Input data:
☆ ☆ ☆ ☆ ☆

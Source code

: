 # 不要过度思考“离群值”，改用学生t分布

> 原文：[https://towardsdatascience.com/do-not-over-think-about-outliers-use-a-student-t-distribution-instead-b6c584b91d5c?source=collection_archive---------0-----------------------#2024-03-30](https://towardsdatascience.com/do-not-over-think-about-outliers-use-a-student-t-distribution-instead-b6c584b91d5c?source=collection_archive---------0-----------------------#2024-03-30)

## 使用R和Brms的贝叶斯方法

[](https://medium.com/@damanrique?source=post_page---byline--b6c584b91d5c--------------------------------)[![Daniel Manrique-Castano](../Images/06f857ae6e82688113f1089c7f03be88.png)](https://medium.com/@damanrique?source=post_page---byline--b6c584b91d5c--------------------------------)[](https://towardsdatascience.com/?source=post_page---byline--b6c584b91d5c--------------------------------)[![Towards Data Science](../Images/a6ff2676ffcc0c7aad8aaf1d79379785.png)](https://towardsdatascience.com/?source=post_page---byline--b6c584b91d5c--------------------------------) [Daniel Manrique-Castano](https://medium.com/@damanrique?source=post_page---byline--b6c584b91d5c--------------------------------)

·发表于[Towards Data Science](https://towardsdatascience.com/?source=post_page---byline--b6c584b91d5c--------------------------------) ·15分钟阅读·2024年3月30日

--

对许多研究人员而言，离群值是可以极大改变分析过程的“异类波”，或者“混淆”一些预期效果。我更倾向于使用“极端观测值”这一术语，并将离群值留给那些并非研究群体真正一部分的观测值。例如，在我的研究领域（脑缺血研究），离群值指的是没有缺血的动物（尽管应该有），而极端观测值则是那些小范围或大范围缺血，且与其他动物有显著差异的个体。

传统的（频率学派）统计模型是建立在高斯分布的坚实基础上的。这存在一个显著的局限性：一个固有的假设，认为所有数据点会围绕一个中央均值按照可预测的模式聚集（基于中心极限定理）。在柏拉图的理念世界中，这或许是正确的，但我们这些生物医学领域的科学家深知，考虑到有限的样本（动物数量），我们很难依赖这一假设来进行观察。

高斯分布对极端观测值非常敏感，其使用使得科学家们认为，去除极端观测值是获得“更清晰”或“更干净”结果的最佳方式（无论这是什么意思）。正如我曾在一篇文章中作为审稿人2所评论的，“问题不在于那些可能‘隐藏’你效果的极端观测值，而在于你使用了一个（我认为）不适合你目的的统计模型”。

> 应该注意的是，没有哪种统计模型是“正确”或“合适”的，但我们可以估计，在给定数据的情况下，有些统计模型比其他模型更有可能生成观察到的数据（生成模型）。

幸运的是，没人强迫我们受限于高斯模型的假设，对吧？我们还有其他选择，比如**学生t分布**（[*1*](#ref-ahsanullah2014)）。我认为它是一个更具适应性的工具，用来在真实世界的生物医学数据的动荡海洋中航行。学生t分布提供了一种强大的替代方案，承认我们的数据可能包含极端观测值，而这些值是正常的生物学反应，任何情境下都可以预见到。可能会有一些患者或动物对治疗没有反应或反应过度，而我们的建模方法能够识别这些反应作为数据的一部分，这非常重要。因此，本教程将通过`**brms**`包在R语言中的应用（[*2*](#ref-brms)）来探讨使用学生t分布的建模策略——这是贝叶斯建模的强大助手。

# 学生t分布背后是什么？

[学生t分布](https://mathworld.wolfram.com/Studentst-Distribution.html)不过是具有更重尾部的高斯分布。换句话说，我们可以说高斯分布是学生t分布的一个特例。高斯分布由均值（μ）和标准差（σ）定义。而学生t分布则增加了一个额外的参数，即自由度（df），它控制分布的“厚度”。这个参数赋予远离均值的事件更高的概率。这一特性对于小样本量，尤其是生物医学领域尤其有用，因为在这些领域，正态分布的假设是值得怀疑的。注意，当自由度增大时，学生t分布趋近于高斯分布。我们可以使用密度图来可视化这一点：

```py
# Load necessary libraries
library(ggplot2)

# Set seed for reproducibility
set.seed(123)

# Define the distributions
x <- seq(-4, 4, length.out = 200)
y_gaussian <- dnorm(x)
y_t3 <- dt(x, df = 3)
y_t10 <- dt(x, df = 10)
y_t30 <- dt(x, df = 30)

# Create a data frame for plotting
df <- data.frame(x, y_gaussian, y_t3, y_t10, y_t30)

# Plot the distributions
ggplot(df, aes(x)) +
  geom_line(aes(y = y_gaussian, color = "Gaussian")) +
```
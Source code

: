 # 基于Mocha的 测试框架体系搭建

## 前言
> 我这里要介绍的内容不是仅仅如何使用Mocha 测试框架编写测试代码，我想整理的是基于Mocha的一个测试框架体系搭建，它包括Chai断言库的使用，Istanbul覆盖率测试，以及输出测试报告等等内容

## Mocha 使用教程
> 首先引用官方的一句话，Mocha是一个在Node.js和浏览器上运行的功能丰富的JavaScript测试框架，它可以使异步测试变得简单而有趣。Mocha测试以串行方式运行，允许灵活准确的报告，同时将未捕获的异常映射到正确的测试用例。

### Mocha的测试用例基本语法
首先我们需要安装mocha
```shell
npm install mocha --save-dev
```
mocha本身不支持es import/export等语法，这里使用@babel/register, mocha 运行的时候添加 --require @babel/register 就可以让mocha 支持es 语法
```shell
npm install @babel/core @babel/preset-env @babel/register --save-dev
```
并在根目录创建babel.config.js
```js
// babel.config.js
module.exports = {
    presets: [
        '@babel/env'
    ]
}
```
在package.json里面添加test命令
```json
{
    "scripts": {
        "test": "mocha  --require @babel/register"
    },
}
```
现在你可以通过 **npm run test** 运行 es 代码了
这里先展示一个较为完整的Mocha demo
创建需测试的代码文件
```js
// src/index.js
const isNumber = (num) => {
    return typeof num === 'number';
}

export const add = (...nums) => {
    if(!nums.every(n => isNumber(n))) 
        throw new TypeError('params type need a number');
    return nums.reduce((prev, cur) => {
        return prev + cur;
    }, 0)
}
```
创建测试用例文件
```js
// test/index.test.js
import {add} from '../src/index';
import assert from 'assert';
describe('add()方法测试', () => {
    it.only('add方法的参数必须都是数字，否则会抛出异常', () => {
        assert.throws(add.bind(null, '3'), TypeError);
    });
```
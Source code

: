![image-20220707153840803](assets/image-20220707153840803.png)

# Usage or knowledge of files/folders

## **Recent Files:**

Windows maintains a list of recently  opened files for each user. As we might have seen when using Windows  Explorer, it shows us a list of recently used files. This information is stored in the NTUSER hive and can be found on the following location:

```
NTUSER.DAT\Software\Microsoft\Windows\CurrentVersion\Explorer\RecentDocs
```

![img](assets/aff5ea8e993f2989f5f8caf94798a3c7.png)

☆ ☆ ☆ ☆ ☆

Directions: Take the lines from the first line of the listing to the line containing "对许多研究人员而言，离群值是". Please print them exactly, ends included, with nothing else.

Answer to this exercise:
Source code

: # 不要过度思考“离群值”，改用学生t分布

> 原文：[https://towardsdatascience.com/do-not-over-think-about-outliers-use-a-student-t-distribution-instead-b6c584b91d5c?source=collection_archive---------0-----------------------#2024-03-30](https://towardsdatascience.com/do-not-over-think-about-outliers-use-a-student-t-distribution-instead-b6c584b91d5c?source=collection_archive---------0-----------------------#2024-03-30)

## 使用R和Brms的贝叶斯方法

[](https://medium.com/@damanrique?source=post_page---byline--b6c584b91d5c--------------------------------)[![Daniel Manrique-Castano](../Images/06f857ae6e82688113f1089c7f03be88.png)](https://medium.com/@damanrique?source=post_page---byline--b6c584b91d5c--------------------------------)[](https://towardsdatascience.com/?source=post_page---byline--b6c584b91d5c--------------------------------)[![Towards Data Science](../Images/a6ff2676ffcc0c7aad8aaf1d79379785.png)](https://towardsdatascience.com/?source=post_page---byline--b6c584b91d5c--------------------------------) [Daniel Manrique-Castano](https://medium.com/@damanrique?source=post_page---byline--b6c584b91d5c--------------------------------)

·发表于[Towards Data Science](https://towardsdatascience.com/?source=post_page---byline--b6c584b91d5c--------------------------------) ·15分钟阅读·2024年3月30日

--

对许多研究人员而言，离群值是可以极大改变分析过程的“异类波”，或者“混淆”一些预期效果。我更倾向于使用“极端观测值”这一术语，并将离群值留给那些并非研究群体真正一部分的观测值。例如，在我的研究领域（脑缺血研究），离群值指的是没有缺血的动物（尽管应该有），而极端观测值则是那些小范围或大范围缺血，且与其他动物有显著差异的个体。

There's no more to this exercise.